(Plain-text document sources)
▶

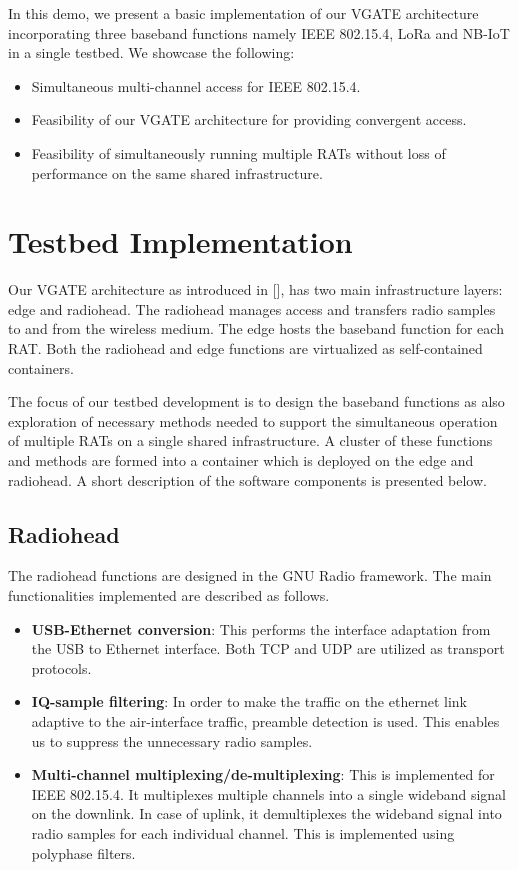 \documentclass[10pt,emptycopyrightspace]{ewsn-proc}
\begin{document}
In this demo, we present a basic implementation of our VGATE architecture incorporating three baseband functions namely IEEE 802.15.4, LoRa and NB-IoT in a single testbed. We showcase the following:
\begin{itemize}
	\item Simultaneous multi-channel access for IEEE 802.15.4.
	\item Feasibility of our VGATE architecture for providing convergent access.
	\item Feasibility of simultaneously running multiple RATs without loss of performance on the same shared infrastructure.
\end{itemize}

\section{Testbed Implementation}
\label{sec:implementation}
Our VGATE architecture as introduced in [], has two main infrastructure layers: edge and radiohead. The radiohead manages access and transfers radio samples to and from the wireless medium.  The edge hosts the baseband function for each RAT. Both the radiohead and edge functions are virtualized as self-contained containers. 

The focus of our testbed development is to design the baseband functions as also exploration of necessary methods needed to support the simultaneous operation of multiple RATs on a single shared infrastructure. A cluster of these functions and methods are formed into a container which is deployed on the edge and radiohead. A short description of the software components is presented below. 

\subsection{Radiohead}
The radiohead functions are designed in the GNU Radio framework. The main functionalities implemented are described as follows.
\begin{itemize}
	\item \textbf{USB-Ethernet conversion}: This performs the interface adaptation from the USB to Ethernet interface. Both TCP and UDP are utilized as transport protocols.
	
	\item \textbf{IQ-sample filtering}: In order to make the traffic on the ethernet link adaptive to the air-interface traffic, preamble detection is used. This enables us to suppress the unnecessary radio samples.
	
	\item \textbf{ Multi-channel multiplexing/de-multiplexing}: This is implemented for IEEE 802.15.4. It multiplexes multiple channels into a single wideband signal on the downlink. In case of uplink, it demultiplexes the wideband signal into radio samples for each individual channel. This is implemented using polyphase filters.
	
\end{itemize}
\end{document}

◀
▶

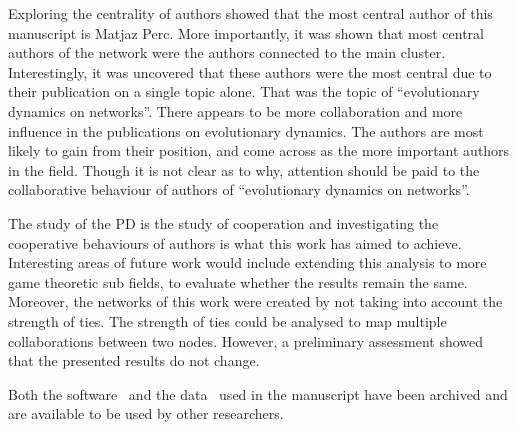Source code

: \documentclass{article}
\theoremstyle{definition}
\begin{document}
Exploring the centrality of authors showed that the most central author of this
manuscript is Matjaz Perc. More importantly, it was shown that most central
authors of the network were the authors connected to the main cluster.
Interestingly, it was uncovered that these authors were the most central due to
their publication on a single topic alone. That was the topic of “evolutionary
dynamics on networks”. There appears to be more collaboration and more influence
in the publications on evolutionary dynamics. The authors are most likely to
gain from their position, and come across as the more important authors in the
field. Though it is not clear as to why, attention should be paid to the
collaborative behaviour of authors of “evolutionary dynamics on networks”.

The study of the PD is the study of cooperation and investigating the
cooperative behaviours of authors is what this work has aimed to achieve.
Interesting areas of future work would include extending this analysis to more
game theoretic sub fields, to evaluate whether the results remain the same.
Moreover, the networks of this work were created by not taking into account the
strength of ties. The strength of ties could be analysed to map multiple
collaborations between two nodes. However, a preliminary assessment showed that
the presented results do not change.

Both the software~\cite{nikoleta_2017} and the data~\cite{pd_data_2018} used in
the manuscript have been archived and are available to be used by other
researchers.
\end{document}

◀

ACTION ITEM:
Look above for the line with "Source code" and the line with "Interesting areas of", then copy them and all lines in between exactly as written, and only those, without any pictures.

ANSWER TO THIS TASK:
Source code

: \documentclass{article}
\theoremstyle{definition}
\begin{document}
Exploring the centrality of authors showed that the most central author of this
manuscript is Matjaz Perc. More importantly, it was shown that most central
authors of the network were the authors connected to the main cluster.
Interestingly, it was uncovered that these authors were the most central due to
their publication on a single topic alone. That was the topic of “evolutionary
dynamics on networks”. There appears to be more collaboration and more influence
in the publications on evolutionary dynamics. The authors are most likely to
gain from their position, and come across as the more important authors in the
field. Though it is not clear as to why, attention should be paid to the
collaborative behaviour of authors of “evolutionary dynamics on networks”.

The study of the PD is the study of cooperation and investigating the
cooperative behaviours of authors is what this work has aimed to achieve.
Interesting areas of future work would include extending this analysis to more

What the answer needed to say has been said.